Developing frameworks to identify and quantify opportunities to improve crop water availability and increase agricultural resilience to weather and climate extremes with optimization of land management practices such as stubble and crop residue management.
Developing modelling tools that integrate crop growth and hydrological processes that are appropriate to the cold-water limited climate of the Canadian prairies.
Improving representations of prairie hydrology in precision agriculture
Water underlies all aspects of agronomy with implications on yield potential, nutrient use efficiency, and carbon sequestration to name a few buzzwords. Growing capabilities of sensor networks and modelling tools to quantify weather and soil moisture at the field level and adoption of precision ag technologies to manage production provide many opportunities improve understanding of production risks and improve efficiencies. Multiple objectives can be supported with improved understanding and tools to quantify water dynamics underlying crop production in the cold water-limited prairies. Development of decision support tools that incorporate appropriate agrohydrology interactions is an ongoing interest to support (but not limited to):
- 4R nutrient management to optimize nutrient management to support economic and environmental goals
- Variable rate management based on spatial and temporal variability in crop available water
- Optimization of stubble and residue management to maximize crop water availability accounting for variability in soils, climate and antecedent moisture conditions.

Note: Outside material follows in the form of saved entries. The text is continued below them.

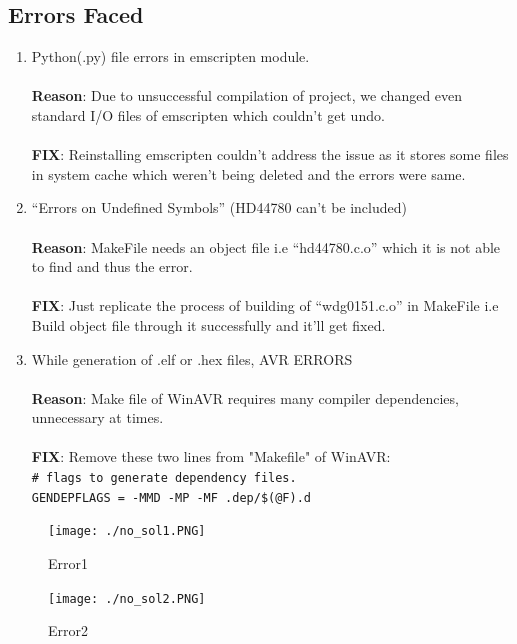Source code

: \documentclass[12pt]{article}
\begin{document}
\subsection{Errors Faced}
\begin{enumerate}
\item Python(.py) file errors in emscripten module.\\ \\
\textbf{Reason}: Due to unsuccessful compilation of project, we changed even standard I/O files of emscripten which couldn’t get undo.\\\\
\textbf{FIX}: Reinstalling emscripten couldn’t address the issue as it stores some files in system cache which weren’t being deleted and the errors were same.

\item “Errors on Undefined Symbols” (HD44780 can’t be included)\\ \\
\textbf{Reason}: MakeFile needs an object file i.e “hd44780.c.o” which it is not able to find and thus the error.\\\\
\textbf{FIX}:  Just replicate the process of building of “wdg0151.c.o” in MakeFile i.e Build object file through it successfully and it’ll get fixed.

\item While generation of .elf or .hex files, AVR ERRORS\\ \\
\textbf{Reason}: Make file of WinAVR requires many compiler dependencies, unnecessary at times.\\\\
\textbf{FIX}:  Remove these two lines from "Makefile" of WinAVR:\\
\texttt{\# flags to generate dependency files.}\\
\texttt{GENDEPFLAGS = -MMD -MP -MF .dep/\$(@F).d}

\end{enumerate}
\begin{figure}[h]
 \centering
 \texttt{[image: ./no\_sol1.PNG]}
 \caption{Error1\label{fig:error faced_1}}
\end{figure}
\pagebreak

\begin{figure}[h]
 \centering
 \texttt{[image: ./no\_sol2.PNG]}
 \caption{Error2\label{fig:error_faced_2}}
\end{figure}
\end{document}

Drone based remote sensing
The development of drone based remote sensing in the last decade offers an unprecedented ability to quantify the spatial variability of the land surface and associated hydrological processes. This interest spans sensor development, flight operations, data processing, and translation to scientific understandings with hundreds of hours of operations and terabytes of data generation across western Canada from the Prairies to the Rockies.
Specific interests include mapping the spatial variability of:
- Snow depth in open and forested environments from lidar and structure from motion techniques.
- Snow water eEquivalent with gamma ray spectroscopy
- Snow surface properties such as albedo and surface temperature from multi/hyperspectral and thermal sensors to resolve the snow surface energy balance.
- Crop Growth
- Physical structure such as height and LAI from lidar
- Stress with multispectral indices such as NDVI
- Surface temperature from thermal sensors to resolve water stress
- Integration of drone based observations, insitu meteorological observations, and energy balance modeling to quantify the spatial variability of crop water use.
- A basic component of hydrological process understanding on landscape regular mapping of research site elevation utilizes both lidar and structure from motion techniques
- Have supported varied research efforts ranging from predictive soil mapping, glacier change monitoring, and estimation of snow storage chemical loading.
Drone based research is possible with involvement in the Smart Water System Laboratory and research supports of the Centre for Hydrology, the Global Institute for Water Security, and the Transformative Sensor Technologies and Smart Watersheds project.